Pseudocapacitance-type transition metal oxides have been extensively investigated as anodes materials for lithium-ion batteries. Currently, they are also emerging as promising anodes for sodium-ion batteries due to their low volume change and safety. However, the potential electrochemical performance in sodium energy storage is not fully achieved, primarily due to the larger radius of the Na+-ions. Here, we report for the first time an iron niobate with columbite structure as a high-performance sodium storage anode. The presence of iron in the structure is vital to trigger the loss of long-range order through disorder of the FeO6 octahedra local structure, subsequently allowing reversible Na storage in an amorphous phase.

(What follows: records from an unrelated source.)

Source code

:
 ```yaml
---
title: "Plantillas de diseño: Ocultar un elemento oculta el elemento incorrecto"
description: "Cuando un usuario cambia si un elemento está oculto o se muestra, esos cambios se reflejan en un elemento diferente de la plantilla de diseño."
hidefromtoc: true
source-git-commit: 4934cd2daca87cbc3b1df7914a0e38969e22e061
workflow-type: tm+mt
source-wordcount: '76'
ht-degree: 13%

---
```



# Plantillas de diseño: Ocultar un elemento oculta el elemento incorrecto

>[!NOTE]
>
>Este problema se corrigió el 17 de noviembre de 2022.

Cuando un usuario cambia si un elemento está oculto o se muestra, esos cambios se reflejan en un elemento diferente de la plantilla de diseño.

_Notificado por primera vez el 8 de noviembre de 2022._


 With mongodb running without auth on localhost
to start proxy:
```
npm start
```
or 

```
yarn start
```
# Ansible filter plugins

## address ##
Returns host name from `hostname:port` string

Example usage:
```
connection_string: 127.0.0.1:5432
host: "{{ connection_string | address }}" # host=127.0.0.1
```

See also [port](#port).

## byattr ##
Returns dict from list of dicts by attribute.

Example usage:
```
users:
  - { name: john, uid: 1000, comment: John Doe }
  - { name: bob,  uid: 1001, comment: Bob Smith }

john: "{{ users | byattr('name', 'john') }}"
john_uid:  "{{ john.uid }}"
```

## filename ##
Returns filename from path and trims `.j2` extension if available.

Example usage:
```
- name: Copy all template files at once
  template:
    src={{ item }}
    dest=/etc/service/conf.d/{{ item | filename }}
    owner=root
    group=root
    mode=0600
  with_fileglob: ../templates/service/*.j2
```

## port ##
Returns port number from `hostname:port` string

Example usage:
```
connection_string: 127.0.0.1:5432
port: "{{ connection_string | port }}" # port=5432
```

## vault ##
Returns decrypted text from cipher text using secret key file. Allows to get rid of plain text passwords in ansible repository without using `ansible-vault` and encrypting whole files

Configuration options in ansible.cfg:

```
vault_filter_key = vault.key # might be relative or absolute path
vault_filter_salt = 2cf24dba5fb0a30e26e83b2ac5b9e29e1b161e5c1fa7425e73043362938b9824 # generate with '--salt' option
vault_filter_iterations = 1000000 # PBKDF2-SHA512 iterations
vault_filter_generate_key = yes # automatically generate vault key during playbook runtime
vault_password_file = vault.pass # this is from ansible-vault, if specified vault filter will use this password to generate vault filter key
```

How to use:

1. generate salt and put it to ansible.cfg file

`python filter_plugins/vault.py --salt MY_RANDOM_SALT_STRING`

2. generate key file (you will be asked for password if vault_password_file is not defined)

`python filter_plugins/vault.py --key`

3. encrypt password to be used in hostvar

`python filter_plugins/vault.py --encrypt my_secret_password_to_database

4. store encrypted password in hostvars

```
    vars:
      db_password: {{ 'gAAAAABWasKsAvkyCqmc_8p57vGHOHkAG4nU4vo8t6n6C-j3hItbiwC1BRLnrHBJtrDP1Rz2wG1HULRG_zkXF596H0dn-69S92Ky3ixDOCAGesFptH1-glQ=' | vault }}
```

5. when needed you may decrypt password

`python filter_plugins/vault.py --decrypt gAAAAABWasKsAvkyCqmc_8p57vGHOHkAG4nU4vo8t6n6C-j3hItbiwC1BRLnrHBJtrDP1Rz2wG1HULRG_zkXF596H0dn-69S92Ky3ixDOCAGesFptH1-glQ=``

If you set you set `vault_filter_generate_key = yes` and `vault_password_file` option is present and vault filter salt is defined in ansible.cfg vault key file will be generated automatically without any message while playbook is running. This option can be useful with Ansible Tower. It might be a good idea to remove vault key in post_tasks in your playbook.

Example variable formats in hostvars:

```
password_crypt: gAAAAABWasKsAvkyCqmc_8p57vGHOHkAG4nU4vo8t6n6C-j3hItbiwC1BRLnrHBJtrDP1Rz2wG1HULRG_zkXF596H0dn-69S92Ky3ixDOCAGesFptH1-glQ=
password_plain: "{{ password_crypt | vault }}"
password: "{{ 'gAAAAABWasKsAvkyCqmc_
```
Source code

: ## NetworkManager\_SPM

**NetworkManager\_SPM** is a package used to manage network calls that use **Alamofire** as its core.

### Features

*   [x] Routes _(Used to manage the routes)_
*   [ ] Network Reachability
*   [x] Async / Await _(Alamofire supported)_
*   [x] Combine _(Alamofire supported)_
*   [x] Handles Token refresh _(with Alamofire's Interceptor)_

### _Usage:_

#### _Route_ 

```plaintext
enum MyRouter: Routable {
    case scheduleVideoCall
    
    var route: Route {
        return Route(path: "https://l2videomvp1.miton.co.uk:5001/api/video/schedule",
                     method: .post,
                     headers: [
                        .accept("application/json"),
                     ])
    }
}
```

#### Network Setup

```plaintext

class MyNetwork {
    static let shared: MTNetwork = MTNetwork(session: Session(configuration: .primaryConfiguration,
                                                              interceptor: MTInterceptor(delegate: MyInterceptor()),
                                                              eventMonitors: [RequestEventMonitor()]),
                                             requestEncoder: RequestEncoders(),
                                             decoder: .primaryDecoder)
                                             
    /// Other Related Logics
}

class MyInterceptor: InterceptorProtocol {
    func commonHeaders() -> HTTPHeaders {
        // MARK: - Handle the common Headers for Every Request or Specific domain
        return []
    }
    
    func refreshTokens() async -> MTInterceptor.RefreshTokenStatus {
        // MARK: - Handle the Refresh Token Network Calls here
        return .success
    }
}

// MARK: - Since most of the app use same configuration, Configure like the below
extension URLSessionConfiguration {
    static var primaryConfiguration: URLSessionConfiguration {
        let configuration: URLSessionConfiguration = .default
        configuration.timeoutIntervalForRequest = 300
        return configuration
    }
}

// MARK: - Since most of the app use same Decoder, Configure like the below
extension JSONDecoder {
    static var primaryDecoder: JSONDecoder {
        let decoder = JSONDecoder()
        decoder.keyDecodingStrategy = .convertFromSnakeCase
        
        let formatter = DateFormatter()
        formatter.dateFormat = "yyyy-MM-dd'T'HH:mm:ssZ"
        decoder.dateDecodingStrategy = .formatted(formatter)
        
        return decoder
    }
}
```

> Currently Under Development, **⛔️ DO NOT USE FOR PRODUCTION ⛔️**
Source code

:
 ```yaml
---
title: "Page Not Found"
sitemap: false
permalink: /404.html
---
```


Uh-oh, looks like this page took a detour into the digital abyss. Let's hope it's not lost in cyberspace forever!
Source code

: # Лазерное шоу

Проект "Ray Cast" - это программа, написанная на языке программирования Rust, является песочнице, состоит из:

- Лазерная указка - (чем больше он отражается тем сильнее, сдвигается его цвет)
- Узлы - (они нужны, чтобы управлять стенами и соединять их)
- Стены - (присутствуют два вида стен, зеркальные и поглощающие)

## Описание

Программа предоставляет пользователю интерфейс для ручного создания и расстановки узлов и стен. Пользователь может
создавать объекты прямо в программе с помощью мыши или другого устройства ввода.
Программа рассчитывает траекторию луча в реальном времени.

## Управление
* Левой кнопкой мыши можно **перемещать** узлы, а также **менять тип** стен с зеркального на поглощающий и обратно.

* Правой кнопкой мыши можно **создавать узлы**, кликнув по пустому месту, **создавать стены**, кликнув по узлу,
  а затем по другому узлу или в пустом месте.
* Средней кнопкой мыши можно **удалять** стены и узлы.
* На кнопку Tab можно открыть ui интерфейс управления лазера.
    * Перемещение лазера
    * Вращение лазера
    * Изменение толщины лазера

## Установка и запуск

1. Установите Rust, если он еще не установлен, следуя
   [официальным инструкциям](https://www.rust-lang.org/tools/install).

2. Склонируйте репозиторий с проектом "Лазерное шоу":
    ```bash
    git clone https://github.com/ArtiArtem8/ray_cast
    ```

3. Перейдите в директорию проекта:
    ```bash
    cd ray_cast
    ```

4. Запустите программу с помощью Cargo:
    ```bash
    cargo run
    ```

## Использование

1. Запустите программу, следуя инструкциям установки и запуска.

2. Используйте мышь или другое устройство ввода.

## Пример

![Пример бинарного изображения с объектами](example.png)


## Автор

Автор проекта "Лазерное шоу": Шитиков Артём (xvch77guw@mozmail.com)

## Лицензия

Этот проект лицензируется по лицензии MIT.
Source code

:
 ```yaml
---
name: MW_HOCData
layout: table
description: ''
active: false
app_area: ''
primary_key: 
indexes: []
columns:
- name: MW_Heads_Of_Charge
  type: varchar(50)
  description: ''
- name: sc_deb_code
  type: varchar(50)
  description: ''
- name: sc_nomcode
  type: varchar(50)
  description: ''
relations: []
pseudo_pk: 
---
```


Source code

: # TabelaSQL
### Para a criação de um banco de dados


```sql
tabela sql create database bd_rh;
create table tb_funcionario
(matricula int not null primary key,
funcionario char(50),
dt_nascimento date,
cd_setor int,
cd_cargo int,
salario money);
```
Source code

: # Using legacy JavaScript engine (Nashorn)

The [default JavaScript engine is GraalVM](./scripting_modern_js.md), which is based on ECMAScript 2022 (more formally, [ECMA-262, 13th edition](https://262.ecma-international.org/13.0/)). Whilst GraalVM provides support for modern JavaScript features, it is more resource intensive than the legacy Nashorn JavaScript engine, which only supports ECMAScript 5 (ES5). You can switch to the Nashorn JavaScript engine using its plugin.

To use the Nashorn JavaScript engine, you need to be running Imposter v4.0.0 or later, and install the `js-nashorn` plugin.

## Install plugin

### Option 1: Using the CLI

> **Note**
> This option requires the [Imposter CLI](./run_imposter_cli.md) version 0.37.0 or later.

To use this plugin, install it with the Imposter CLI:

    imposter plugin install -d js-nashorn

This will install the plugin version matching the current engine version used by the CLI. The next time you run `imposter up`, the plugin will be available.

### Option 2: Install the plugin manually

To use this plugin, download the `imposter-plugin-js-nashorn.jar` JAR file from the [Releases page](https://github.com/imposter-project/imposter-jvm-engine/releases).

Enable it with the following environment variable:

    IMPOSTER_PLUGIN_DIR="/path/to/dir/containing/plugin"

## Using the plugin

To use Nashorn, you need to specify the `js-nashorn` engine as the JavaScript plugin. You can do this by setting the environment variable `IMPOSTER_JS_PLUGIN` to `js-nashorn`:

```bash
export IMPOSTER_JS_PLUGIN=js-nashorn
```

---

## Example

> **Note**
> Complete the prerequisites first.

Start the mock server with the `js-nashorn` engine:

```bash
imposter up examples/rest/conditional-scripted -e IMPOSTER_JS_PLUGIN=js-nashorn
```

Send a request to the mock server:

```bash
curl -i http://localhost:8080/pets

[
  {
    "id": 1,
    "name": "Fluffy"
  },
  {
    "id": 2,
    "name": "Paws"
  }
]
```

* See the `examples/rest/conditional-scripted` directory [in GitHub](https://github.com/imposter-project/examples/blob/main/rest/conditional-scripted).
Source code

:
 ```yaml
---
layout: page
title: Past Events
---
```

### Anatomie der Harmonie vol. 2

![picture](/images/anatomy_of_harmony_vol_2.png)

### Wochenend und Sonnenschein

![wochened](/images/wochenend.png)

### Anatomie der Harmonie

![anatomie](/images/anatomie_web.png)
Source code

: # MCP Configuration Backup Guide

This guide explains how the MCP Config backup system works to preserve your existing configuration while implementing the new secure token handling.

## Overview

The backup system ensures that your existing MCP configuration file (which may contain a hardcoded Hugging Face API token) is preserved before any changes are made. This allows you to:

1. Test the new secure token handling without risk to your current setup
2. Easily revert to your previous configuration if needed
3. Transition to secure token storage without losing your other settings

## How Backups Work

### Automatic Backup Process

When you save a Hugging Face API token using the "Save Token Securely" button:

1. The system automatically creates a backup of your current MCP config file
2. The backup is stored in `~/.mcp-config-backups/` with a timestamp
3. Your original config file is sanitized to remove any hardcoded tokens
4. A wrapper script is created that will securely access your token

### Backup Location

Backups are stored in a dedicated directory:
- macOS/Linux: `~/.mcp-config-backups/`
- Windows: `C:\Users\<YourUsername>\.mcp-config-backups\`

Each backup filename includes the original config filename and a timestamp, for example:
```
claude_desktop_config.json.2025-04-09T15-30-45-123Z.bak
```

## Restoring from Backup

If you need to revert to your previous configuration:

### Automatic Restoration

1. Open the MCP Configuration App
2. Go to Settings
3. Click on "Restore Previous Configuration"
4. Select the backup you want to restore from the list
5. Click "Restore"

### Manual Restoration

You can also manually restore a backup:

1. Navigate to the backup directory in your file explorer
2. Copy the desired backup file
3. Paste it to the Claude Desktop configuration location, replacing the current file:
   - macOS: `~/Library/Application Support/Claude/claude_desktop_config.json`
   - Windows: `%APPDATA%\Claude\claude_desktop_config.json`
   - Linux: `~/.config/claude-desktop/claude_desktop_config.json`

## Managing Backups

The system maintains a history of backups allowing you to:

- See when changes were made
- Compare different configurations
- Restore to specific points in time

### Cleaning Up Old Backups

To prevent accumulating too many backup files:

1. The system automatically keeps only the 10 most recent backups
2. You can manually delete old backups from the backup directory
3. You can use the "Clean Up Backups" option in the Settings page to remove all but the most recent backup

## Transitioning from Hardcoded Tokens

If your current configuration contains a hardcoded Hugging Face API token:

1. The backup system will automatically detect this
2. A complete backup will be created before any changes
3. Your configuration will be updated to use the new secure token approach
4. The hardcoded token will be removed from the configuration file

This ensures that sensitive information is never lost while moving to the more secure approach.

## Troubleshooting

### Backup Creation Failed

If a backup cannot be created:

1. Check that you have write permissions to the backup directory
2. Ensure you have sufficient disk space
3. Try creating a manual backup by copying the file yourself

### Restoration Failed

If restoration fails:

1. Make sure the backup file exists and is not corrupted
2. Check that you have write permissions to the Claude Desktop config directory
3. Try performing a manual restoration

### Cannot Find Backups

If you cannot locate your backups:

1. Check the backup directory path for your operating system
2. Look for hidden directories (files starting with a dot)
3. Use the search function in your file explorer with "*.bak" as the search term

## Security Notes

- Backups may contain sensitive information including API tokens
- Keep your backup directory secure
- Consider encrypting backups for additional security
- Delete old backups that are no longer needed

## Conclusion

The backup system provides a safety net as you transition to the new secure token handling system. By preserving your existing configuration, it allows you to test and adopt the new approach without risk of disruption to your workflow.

Simultaneously, the formation of short-range ordered zigzag-chain structures within the NbO6 planes creates a “skeleton” that offers abundant active sites for pseudocapacitive ion storage and enhanced ion diffusion pathways. These characteristics of FeNb2O6 make it an effective intercalation host, offering high capacity along with fast Na+ insertion and extraction, as demonstrated through operando and ex-situ characterizations. It leads to an applicable reversible capacity (> 300 mAh g-1) with a favorable average voltage of ca. 0.6 V and excellent rate capability (180.4 mAh g-1 at a current density of 2 A g-1). This study provides insights into the development of intrinsically active transition metal oxides for Na+-ion intercalation.